When I grew up, a job meant cradle-to-grave security. But with outsourcing of jobs overseas, American workers discovered that no longer applies. Reliable biweekly paychecks with health insurance coverage is what most U.S. families desire, despite the fact that more than two million jobs were lost in the economy in 2008.
A dark cloud hangs over every home where someone has lost a job, but there’s also a silver lining that’s rarely discussed. That’s because being an employee seems to be as American as apple pie, even though many people swear off the sugar in such pie. What’s more, many apple pies were baked by self-employed entrepreneurs.
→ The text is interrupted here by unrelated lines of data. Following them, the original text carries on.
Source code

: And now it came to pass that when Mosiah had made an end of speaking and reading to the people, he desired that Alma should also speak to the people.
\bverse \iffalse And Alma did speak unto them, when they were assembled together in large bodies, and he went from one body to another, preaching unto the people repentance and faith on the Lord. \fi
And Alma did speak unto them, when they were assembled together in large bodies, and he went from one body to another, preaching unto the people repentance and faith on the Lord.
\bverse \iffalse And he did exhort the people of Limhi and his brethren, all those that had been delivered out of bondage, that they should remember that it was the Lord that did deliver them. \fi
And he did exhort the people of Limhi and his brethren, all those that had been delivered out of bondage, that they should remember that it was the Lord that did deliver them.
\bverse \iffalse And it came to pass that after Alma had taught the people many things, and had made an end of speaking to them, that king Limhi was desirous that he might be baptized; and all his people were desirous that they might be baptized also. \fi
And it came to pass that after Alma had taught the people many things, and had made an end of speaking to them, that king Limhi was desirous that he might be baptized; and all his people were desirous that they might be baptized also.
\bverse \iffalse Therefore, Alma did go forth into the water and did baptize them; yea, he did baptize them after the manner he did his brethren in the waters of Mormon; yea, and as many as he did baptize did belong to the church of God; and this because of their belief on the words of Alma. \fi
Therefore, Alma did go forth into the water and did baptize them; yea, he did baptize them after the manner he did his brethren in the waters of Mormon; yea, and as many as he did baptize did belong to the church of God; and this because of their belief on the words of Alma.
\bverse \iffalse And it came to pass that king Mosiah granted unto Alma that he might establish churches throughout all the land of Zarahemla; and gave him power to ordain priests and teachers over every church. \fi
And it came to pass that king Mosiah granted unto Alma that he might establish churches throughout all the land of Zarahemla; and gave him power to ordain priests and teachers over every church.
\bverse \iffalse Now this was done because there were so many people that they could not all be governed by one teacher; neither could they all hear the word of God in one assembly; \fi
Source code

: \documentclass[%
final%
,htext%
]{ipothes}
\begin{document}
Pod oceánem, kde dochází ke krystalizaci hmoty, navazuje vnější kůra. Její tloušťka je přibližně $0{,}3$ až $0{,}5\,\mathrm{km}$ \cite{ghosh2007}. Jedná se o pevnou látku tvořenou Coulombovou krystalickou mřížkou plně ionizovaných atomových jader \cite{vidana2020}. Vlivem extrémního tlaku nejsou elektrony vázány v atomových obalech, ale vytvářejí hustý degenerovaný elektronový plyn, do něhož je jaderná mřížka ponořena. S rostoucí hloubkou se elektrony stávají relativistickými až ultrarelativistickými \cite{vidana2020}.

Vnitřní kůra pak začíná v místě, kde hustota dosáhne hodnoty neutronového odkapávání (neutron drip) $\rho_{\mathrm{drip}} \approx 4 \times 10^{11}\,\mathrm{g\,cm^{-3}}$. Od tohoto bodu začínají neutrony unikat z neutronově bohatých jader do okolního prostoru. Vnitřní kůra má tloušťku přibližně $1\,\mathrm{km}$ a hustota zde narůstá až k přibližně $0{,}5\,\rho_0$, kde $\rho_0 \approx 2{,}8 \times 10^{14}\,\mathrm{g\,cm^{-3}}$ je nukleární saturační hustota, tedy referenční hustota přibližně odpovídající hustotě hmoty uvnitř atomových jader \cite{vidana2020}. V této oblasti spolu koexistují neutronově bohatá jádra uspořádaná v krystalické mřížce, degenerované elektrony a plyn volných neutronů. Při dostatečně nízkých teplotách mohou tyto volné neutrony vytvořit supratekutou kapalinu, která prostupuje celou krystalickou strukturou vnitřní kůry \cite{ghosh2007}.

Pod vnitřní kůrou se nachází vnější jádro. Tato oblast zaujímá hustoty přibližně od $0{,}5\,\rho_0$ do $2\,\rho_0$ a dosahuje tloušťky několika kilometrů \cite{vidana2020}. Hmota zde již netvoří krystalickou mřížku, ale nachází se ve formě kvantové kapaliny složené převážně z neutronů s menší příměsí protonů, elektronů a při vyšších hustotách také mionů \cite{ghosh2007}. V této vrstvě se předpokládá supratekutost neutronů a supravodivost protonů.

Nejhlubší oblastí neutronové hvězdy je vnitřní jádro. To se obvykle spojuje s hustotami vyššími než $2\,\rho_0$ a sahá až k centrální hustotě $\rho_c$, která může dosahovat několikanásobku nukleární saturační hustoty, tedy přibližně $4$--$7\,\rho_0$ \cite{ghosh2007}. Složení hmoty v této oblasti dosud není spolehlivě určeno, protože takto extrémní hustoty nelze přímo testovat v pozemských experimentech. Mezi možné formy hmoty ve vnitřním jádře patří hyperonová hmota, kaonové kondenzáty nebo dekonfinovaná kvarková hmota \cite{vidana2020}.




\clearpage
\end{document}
Ironically a majority of Americans don’t like what they do for a living. A 2005 Conference Board study found that only 14 percent are “very satisfied” with what they do for pay. If people liked their work, there wouldn’t be a TGI Friday’s which, as of November 2007, boasted more than 600 U.S. units, and another 303 in 57 other countries, while ringing up sales in excess of $2.1 billion. That’s a lot of people who can’t wait until Friday.
People don’t like what they do for money because they’re trying to force their round pegs into the square holes of a pre-existing job. What might happen, on the other hand, if they looked to create income not from the outside (like a job created by some entity outside themselves), but from the inside (from within their own Being)? In my “Spirit & Money: Prospering by doing what you Love” workshop, mini-book, and CD, I say that the former creates a livelihood; the latter, a lovelihood.
Your parents taught you to have something to fall back on. Imagine if you were told that you could use your God-given talents as your ticket through life. Imagine if you took the gifts that are second nature to you and used them to share with the world. When you bring your gifts into the world, you enrich the world, enrich yourself from within, and enrich your pocketbook, as well. This is the opportunity that millions of newly-unemployed Americans have been given by the Universe if they could just see it, and have the courage to act upon. And with unemployment insurance stretching to about a year and a half, they could be partially subsidized by the government while they turn inward and craft their talents into goods and services that enrich society while simultaneously giving them the chance to develop that lovelihood. When they do just that and the weekend ends, they can look in the mirror in the morning and say to themselves, “Thank God, it’s Monday.”